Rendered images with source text

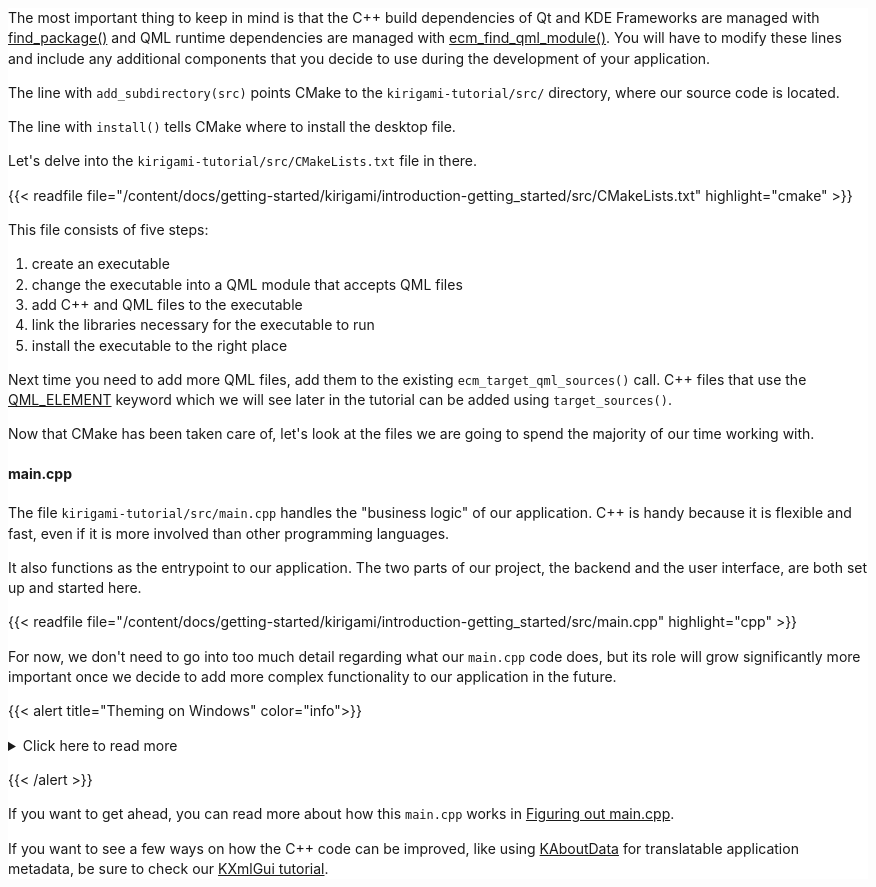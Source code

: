 The most important thing to keep in mind is that the C++ build dependencies of Qt and KDE Frameworks are managed with [find\_package()](https://cmake.org/cmake/help/latest/command/find\_package.html) and QML runtime dependencies are managed with [ecm\_find\_qml\_module()](https://api.kde.org/ecm/module/ECMFindQmlModule.html). You will have to modify these lines and include any additional components that you decide to use during the development of your application.

The line with `add_subdirectory(src)` points CMake to the `kirigami-tutorial/src/` directory, where our source code is located.

The line with `install()` tells CMake where to install the desktop file.

Let's delve into the `kirigami-tutorial/src/CMakeLists.txt` file in there.

\{{< readfile file="/content/docs/getting-started/kirigami/introduction-getting\_started/src/CMakeLists.txt" highlight="cmake" >\}}

This file consists of five steps:

1. create an executable
2. change the executable into a QML module that accepts QML files
3. add C++ and QML files to the executable
4. link the libraries necessary for the executable to run
5. install the executable to the right place

Next time you need to add more QML files, add them to the existing `ecm_target_qml_sources()` call. C++ files that use the [QML\_ELEMENT](https://doc.qt.io/qt-6/qtqml-cppintegration-definetypes.html) keyword which we will see later in the tutorial can be added using `target_sources()`.

Now that CMake has been taken care of, let's look at the files we are going to spend the majority of our time working with.

#### main.cpp

The file `kirigami-tutorial/src/main.cpp` handles the "business logic" of our application. C++ is handy because it is flexible and fast, even if it is more involved than other programming languages.

It also functions as the entrypoint to our application. The two parts of our project, the backend and the user interface, are both set up and started here.

\{{< readfile file="/content/docs/getting-started/kirigami/introduction-getting\_started/src/main.cpp" highlight="cpp" >\}}

For now, we don't need to go into too much detail regarding what our `main.cpp` code does, but its role will grow significantly more important once we decide to add more complex functionality to our application in the future.

\{{< alert title="Theming on Windows" color="info">\}}

<details><summary>Click here to read more</summary></details>

\{{< /alert >\}}

If you want to get ahead, you can read more about how this `main.cpp` works in [Figuring out main.cpp](../../../../../docs/getting-started/kirigami/advanced-maincpp/).

If you want to see a few ways on how the C++ code can be improved, like using [KAboutData](docs:kcoreaddons;KAboutData) for translatable application metadata, be sure to check our [KXmlGui tutorial](../../../../../docs/getting-started/kxmlgui/).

What you need to do
The lines you return should be those above that contain the word "readfile", every one of them.

Final answer
\{{< readfile file="/content/docs/getting-started/kirigami/introduction-getting\_started/src/CMakeLists.txt" highlight="cmake" >\}}
\{{< readfile file="/content/docs/getting-started/kirigami/introduction-getting\_started/src/main.cpp" highlight="cpp" >\}}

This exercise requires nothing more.